> **TASK INSTRUCTIONS**
Copy out each line of the material exactly. Pictures do not belong in the copy.

> **RAW DATA**
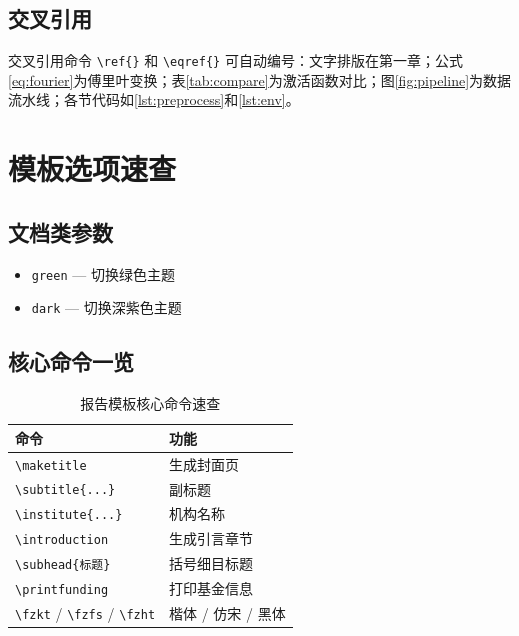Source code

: \documentclass{harryopo-report}
\begin{document}
\section{交叉引用}

交叉引用命令 \verb|\ref{}| 和 \verb|\eqref{}| 可自动编号：文字排版在第一章；公式\eqref{eq:fourier}为傅里叶变换；表\ref{tab:compare}为激活函数对比；图\ref{fig:pipeline}为数据流水线；各节代码如\ref{lst:preprocess}和\ref{lst:env}。

\chapter{模板选项速查}

\section{文档类参数}

\begin{itemize}
    \item \verb|green| — 切换绿色主题
    \item \verb|dark| — 切换深紫色主题
\end{itemize}

\section{核心命令一览}

\begin{table}[htbp]
\centering
\begin{tabular}{lp{7cm}}
\toprule
\textbf{命令} & \textbf{功能} \\
\midrule
\verb|\maketitle| & 生成封面页 \\
\verb|\subtitle{...}| & 副标题 \\
\verb|\institute{...}| & 机构名称 \\
\verb|\introduction| & 生成引言章节 \\
\verb|\subhead{标题}| & 括号细目标题 \\
\verb|\printfunding| & 打印基金信息 \\
\verb|\fzkt| / \verb|\fzfs| / \verb|\fzht| & 楷体 / 仿宋 / 黑体 \\
\bottomrule
\end{tabular}
\caption{报告模板核心命令速查}
\end{table}
\end{document}

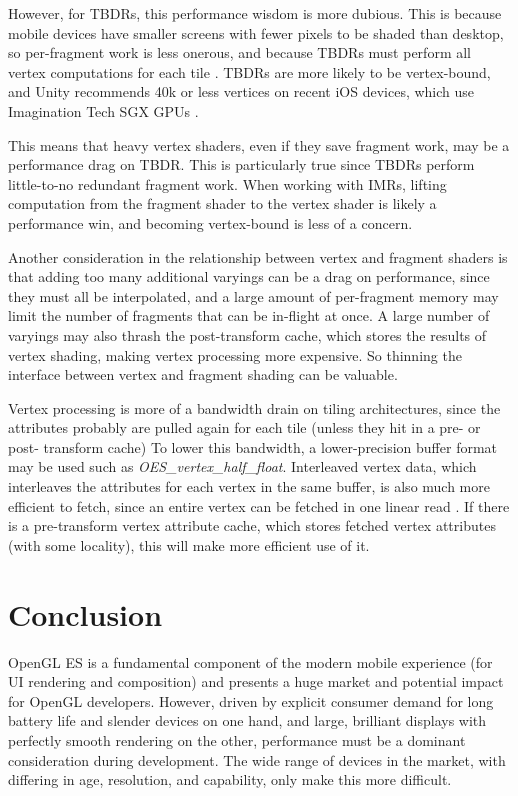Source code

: However, for TBDRs, this performance wisdom is more dubious.  This is because
mobile devices have smaller screens with fewer pixels to be shaded than
desktop, so per-fragment work is less onerous, and because TBDRs must perform
all vertex computations for each tile \cite{Apple11}.  TBDRs are more likely to
be vertex-bound, and Unity recommends 40k or less vertices on recent iOS
devices, which use Imagination Tech SGX GPUs \cite{Unity11}.

This means that heavy vertex shaders, even if they save fragment work, may be a
performance drag on TBDR.  This is particularly true since TBDRs perform
little-to-no redundant fragment work.  When working with IMRs, lifting
computation from the fragment shader to the vertex shader is likely a
performance win, and becoming vertex-bound is less of a concern.

Another consideration in the relationship between vertex and fragment shaders
is that adding too many additional varyings can be a drag on performance, since
they must all be interpolated, and a large amount of per-fragment memory may
limit the number of fragments that can be in-flight at once.  A large number of
varyings may also thrash the post-transform cache, which stores the results of
vertex shading, making vertex processing more expensive.  So thinning the
interface between vertex and fragment shading can be valuable.

Vertex processing is more of a bandwidth drain on tiling architectures, since
the attributes probably are pulled again for each tile (unless they hit in a
pre- or post- transform cache)  To lower this bandwidth, a lower-precision
buffer format may be used such as \textit{OES\_vertex\_half\_float}.
Interleaved vertex data, which interleaves the attributes for each vertex in
the same buffer, is also much more efficient to fetch, since an entire vertex
can be fetched in one linear read \cite{Apple11}.  If there is a pre-transform
vertex attribute cache, which stores fetched vertex attributes (with some
locality), this will make more efficient use of it.

\section{Conclusion}\label{Jon-McCaffrey-Conclusion}

OpenGL ES is a fundamental component of the modern mobile experience (for UI
rendering and composition) \cite{Guy11} and presents a huge market and
potential impact for OpenGL developers.  However, driven by explicit consumer
demand for long battery life and slender devices on one hand, and large,
brilliant displays with perfectly smooth rendering on the other, performance
must be a dominant consideration during development.  The wide range of devices
in the market, with differing in age, resolution, and capability, only make
this more difficult.

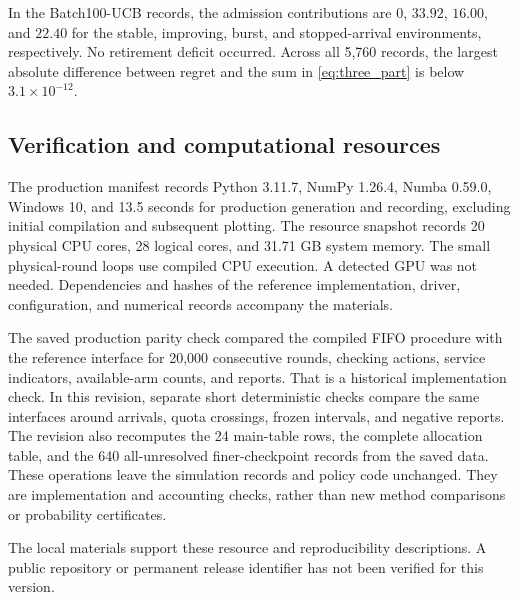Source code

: In the Batch100-UCB records, the admission contributions are $0$, $33.92$,
$16.00$, and $22.40$ for the stable, improving, burst, and stopped-arrival
environments, respectively. No retirement deficit occurred. Across all
5,760 records, the largest absolute difference between regret and the
sum in \eqref{eq:three_part} is below $3.1\times10^{-12}$.

\subsection{Verification and computational resources}

The production manifest records Python 3.11.7, NumPy 1.26.4, Numba 0.59.0,
Windows 10, and 13.5 seconds for production generation and recording,
excluding initial compilation and subsequent plotting. The resource snapshot records
20 physical CPU cores, 28 logical cores, and 31.71 GB system memory.
The small physical-round loops use compiled CPU execution. A detected GPU
was not needed. Dependencies and hashes of the reference implementation,
driver, configuration, and numerical records accompany the materials.

The saved production parity check compared the compiled FIFO procedure
with the reference interface for 20,000 consecutive rounds, checking
actions, service indicators, available-arm counts, and reports. That is a
historical implementation check. In this revision, separate short
deterministic checks compare the same interfaces around arrivals, quota
crossings, frozen intervals, and negative reports. The revision also
recomputes the 24 main-table rows, the complete allocation table, and the
640 all-unresolved finer-checkpoint records from the saved data.
These operations leave the simulation records and policy code unchanged.
They are implementation and accounting checks, rather than new method
comparisons or probability certificates.

The local materials support these resource and reproducibility
descriptions. A public repository or permanent release identifier has not
been verified for this version.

> **SOLUTION TO THE PROBLEM**
Source code

: \documentclass{harryopo-report}
\begin{document}
\section{交叉引用}

交叉引用命令 \verb|\ref{}| 和 \verb|\eqref{}| 可自动编号：文字排版在第一章；公式\eqref{eq:fourier}为傅里叶变换；表\ref{tab:compare}为激活函数对比；图\ref{fig:pipeline}为数据流水线；各节代码如\ref{lst:preprocess}和\ref{lst:env}。

\chapter{模板选项速查}

\section{文档类参数}

\begin{itemize}
    \item \verb|green| — 切换绿色主题
    \item \verb|dark| — 切换深紫色主题
\end{itemize}

\section{核心命令一览}

\begin{table}[htbp]
\centering
\begin{tabular}{lp{7cm}}
\toprule
\textbf{命令} & \textbf{功能} \\
\midrule
\verb|\maketitle| & 生成封面页 \\
\verb|\subtitle{...}| & 副标题 \\
\verb|\institute{...}| & 机构名称 \\
\verb|\introduction| & 生成引言章节 \\
\verb|\subhead{标题}| & 括号细目标题 \\
\verb|\printfunding| & 打印基金信息 \\
\verb|\fzkt| / \verb|\fzfs| / \verb|\fzht| & 楷体 / 仿宋 / 黑体 \\
\bottomrule
\end{tabular}
\caption{报告模板核心命令速查}
\end{table}
\end{document}

Source code

: However, for TBDRs, this performance wisdom is more dubious.  This is because
mobile devices have smaller screens with fewer pixels to be shaded than
desktop, so per-fragment work is less onerous, and because TBDRs must perform
all vertex computations for each tile \cite{Apple11}.  TBDRs are more likely to
be vertex-bound, and Unity recommends 40k or less vertices on recent iOS
devices, which use Imagination Tech SGX GPUs \cite{Unity11}.

This means that heavy vertex shaders, even if they save fragment work, may be a
performance drag on TBDR.  This is particularly true since TBDRs perform
little-to-no redundant fragment work.  When working with IMRs, lifting
computation from the fragment shader to the vertex shader is likely a
performance win, and becoming vertex-bound is less of a concern.

Another consideration in the relationship between vertex and fragment shaders
is that adding too many additional varyings can be a drag on performance, since
they must all be interpolated, and a large amount of per-fragment memory may
limit the number of fragments that can be in-flight at once.  A large number of
varyings may also thrash the post-transform cache, which stores the results of
vertex shading, making vertex processing more expensive.  So thinning the
interface between vertex and fragment shading can be valuable.

Vertex processing is more of a bandwidth drain on tiling architectures, since
the attributes probably are pulled again for each tile (unless they hit in a
pre- or post- transform cache)  To lower this bandwidth, a lower-precision
buffer format may be used such as \textit{OES\_vertex\_half\_float}.
Interleaved vertex data, which interleaves the attributes for each vertex in
the same buffer, is also much more efficient to fetch, since an entire vertex
can be fetched in one linear read \cite{Apple11}.  If there is a pre-transform
vertex attribute cache, which stores fetched vertex attributes (with some
locality), this will make more efficient use of it.

\section{Conclusion}\label{Jon-McCaffrey-Conclusion}

OpenGL ES is a fundamental component of the modern mobile experience (for UI
rendering and composition) \cite{Guy11} and presents a huge market and
potential impact for OpenGL developers.  However, driven by explicit consumer
demand for long battery life and slender devices on one hand, and large,
brilliant displays with perfectly smooth rendering on the other, performance
must be a dominant consideration during development.  The wide range of devices
in the market, with differing in age, resolution, and capability, only make
this more difficult.

Source code

: In the Batch100-UCB records, the admission contributions are $0$, $33.92$,
$16.00$, and $22.40$ for the stable, improving, burst, and stopped-arrival
environments, respectively. No retirement deficit occurred. Across all
5,760 records, the largest absolute difference between regret and the
sum in \eqref{eq:three_part} is below $3.1\times10^{-12}$.

\subsection{Verification and computational resources}

The production manifest records Python 3.11.7, NumPy 1.26.4, Numba 0.59.0,
Windows 10, and 13.5 seconds for production generation and recording,
excluding initial compilation and subsequent plotting. The resource snapshot records
20 physical CPU cores, 28 logical cores, and 31.71 GB system memory.
The small physical-round loops use compiled CPU execution. A detected GPU
was not needed. Dependencies and hashes of the reference implementation,
driver, configuration, and numerical records accompany the materials.

The saved production parity check compared the compiled FIFO procedure
with the reference interface for 20,000 consecutive rounds, checking
actions, service indicators, available-arm counts, and reports. That is a
historical implementation check. In this revision, separate short
deterministic checks compare the same interfaces around arrivals, quota
crossings, frozen intervals, and negative reports. The revision also
recomputes the 24 main-table rows, the complete allocation table, and the
640 all-unresolved finer-checkpoint records from the saved data.
These operations leave the simulation records and policy code unchanged.
They are implementation and accounting checks, rather than new method
comparisons or probability certificates.

The local materials support these resource and reproducibility
descriptions. A public repository or permanent release identifier has not
been verified for this version.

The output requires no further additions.